Tags: #Romance, #Historical

The Inquisitor's Wife (19 page)

At the instant the youth walked by us, barely two arms’ lengths away, Lauro leaned forward, ignoring the scattered mounted soldiers that policed the edges of the parade, and spat at him.

The wad of mucus struck the young man’s cheek and clung, glistening, on the coarse dark hairs of his sparse beard. His eyebrows rushed together as it struck; outrage rippled across his features, but instead of turning to look at his attacker, he shut his eyes. When they opened again, they were blank and fixed firmly on the road ahead of him. Unwilling to acknowledge his tormentors, he didn’t wipe the spittle away, but trudged onward.

One of the queen’s soldiers monitoring the perimeters of the procession saw the incident and cantered up behind the youth; his hand on the hilt of his sword, the soldier gazed fiercely down at Lauro.
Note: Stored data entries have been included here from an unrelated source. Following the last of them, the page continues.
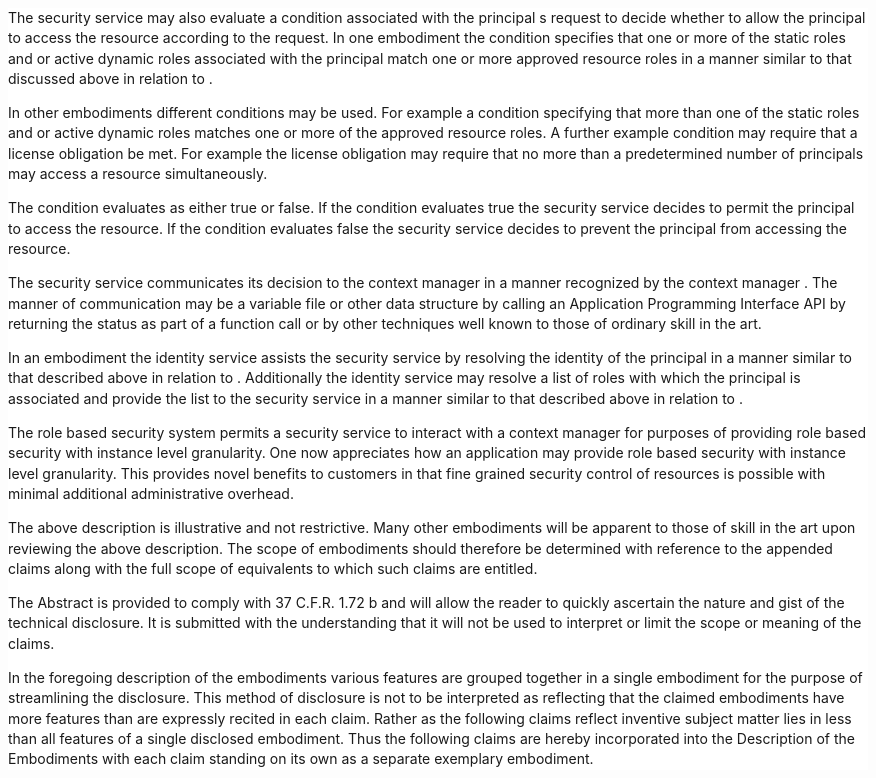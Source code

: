 The security service may also evaluate a condition associated with the principal s request to decide whether to allow the principal to access the resource according to the request. In one embodiment the condition specifies that one or more of the static roles and or active dynamic roles associated with the principal match one or more approved resource roles in a manner similar to that discussed above in relation to .

In other embodiments different conditions may be used. For example a condition specifying that more than one of the static roles and or active dynamic roles matches one or more of the approved resource roles. A further example condition may require that a license obligation be met. For example the license obligation may require that no more than a predetermined number of principals may access a resource simultaneously.

The condition evaluates as either true or false. If the condition evaluates true the security service decides to permit the principal to access the resource. If the condition evaluates false the security service decides to prevent the principal from accessing the resource.

The security service communicates its decision to the context manager in a manner recognized by the context manager . The manner of communication may be a variable file or other data structure by calling an Application Programming Interface API by returning the status as part of a function call or by other techniques well known to those of ordinary skill in the art.

In an embodiment the identity service assists the security service by resolving the identity of the principal in a manner similar to that described above in relation to . Additionally the identity service may resolve a list of roles with which the principal is associated and provide the list to the security service in a manner similar to that described above in relation to .

The role based security system permits a security service to interact with a context manager for purposes of providing role based security with instance level granularity. One now appreciates how an application may provide role based security with instance level granularity. This provides novel benefits to customers in that fine grained security control of resources is possible with minimal additional administrative overhead.

The above description is illustrative and not restrictive. Many other embodiments will be apparent to those of skill in the art upon reviewing the above description. The scope of embodiments should therefore be determined with reference to the appended claims along with the full scope of equivalents to which such claims are entitled.

The Abstract is provided to comply with 37 C.F.R. 1.72 b and will allow the reader to quickly ascertain the nature and gist of the technical disclosure. It is submitted with the understanding that it will not be used to interpret or limit the scope or meaning of the claims.

In the foregoing description of the embodiments various features are grouped together in a single embodiment for the purpose of streamlining the disclosure. This method of disclosure is not to be interpreted as reflecting that the claimed embodiments have more features than are expressly recited in each claim. Rather as the following claims reflect inventive subject matter lies in less than all features of a single disclosed embodiment. Thus the following claims are hereby incorporated into the Description of the Embodiments with each claim standing on its own as a separate exemplary embodiment.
“Someone tell this idiot there’s to be no violence!” he called, and rode off.

The second he was gone, Lauro and the men-at-arms began to shout at the next wagon, so laden with personal belongings that the owner led the pair of horses by the reins. He too looked to neither side of the street—now lined on both sides with onlookers—but kept watching those directly in front of him.

A beautiful young Jewess flanked the wagon on our side of the roadway. Dressed and veiled in deep blue cloth shiny from wear, she bore herself elegantly, proudly, despite the swaddled infant in her arms. A crease of stark determination had formed between her black brows, and although she had carefully fastened her eyes on the horizon, her dark, intelligent eyes were narrowed with hate, her delicate mouth a taut line that tugged downward at each corner.
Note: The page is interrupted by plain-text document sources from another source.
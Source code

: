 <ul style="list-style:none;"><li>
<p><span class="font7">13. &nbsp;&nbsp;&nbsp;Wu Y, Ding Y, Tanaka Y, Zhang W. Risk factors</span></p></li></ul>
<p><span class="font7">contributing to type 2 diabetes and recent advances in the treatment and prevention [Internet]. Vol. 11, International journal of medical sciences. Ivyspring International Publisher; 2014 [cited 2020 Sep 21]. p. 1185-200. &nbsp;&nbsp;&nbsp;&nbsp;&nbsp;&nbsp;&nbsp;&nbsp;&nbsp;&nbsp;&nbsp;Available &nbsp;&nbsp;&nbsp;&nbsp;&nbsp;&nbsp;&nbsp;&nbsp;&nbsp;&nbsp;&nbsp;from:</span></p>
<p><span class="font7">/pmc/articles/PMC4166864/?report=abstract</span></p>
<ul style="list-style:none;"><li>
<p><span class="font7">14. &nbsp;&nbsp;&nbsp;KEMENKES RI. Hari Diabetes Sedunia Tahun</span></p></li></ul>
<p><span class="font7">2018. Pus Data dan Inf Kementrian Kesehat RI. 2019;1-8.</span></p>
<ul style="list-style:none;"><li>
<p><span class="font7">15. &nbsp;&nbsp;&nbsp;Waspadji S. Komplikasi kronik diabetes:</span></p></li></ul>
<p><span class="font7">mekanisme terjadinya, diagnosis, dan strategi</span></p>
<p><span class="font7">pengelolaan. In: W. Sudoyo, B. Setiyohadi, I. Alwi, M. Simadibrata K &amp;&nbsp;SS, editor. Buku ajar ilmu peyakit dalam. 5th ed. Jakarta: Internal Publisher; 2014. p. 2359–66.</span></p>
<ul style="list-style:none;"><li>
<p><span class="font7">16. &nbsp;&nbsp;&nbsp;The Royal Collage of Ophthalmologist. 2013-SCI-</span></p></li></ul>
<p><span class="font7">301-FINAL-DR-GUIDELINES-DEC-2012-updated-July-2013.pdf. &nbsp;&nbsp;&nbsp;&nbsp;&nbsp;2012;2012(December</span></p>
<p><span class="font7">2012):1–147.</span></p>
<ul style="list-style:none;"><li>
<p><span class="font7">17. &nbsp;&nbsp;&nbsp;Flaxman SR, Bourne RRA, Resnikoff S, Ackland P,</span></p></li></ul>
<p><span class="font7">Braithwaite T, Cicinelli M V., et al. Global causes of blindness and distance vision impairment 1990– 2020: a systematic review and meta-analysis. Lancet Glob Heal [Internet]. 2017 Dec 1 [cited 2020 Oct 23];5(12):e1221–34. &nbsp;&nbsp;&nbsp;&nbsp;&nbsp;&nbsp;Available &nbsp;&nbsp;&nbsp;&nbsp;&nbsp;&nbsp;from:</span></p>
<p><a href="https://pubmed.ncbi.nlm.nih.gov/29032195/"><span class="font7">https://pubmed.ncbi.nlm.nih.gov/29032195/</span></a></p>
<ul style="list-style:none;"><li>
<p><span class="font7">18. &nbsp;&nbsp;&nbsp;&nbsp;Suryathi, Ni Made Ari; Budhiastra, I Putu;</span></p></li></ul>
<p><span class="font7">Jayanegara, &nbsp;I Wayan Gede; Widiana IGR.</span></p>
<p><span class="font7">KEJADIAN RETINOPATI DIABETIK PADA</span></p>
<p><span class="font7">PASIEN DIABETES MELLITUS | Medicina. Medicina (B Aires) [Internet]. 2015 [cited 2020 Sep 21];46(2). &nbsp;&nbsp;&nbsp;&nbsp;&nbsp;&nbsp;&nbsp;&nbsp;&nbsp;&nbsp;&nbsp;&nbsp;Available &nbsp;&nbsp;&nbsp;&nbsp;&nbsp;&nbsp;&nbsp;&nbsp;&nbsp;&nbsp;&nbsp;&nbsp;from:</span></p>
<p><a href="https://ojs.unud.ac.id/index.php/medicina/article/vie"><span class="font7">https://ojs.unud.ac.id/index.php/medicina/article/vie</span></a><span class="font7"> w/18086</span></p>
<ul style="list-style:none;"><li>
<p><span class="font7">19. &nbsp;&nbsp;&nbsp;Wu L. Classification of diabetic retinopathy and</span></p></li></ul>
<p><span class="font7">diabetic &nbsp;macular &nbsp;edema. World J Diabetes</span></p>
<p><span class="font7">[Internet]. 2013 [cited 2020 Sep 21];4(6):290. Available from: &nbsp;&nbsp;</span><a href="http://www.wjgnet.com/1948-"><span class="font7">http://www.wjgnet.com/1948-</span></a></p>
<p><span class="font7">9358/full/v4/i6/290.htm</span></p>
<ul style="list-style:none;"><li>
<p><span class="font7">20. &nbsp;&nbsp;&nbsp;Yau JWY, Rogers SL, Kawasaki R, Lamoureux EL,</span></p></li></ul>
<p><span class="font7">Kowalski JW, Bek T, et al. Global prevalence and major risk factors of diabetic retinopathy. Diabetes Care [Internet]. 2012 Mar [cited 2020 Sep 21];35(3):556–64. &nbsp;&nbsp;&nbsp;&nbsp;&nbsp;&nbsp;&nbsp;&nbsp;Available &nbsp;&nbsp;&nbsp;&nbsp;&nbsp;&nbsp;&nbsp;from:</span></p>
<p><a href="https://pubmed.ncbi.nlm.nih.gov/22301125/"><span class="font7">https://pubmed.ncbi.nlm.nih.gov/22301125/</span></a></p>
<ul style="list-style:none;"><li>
I couldn’t help but stare. Though small of build, she was voluptuous and full breasted, with features so like my mother’s that grief caught me unexpectedly.

“Don’t ever come back!” Lauro screamed beside us, so loudly that I grabbed Máriam’s hand out of fright.

Beside him, one of Gabriel’s men-at-arms hooked his little fingers in his mouth and let go a piercing, derisive whistle at the sight of her.

It was noisy, given the crowds, the rumbling wheels, the clattering horses, and her young husband, walking ahead of her, didn’t hear. But the Jewess did.

She lifted her handsome chin and looked on the whistler with such defiance and scorn that I drew in a breath, terrified for her safety. But our guards only laughed raucously, pleased to have gotten her attention. As she shifted her attention from them, her gaze caught mine and lingered there. The fury faded immediately from her expression; disbelief took its place, followed by astonishment, then pity.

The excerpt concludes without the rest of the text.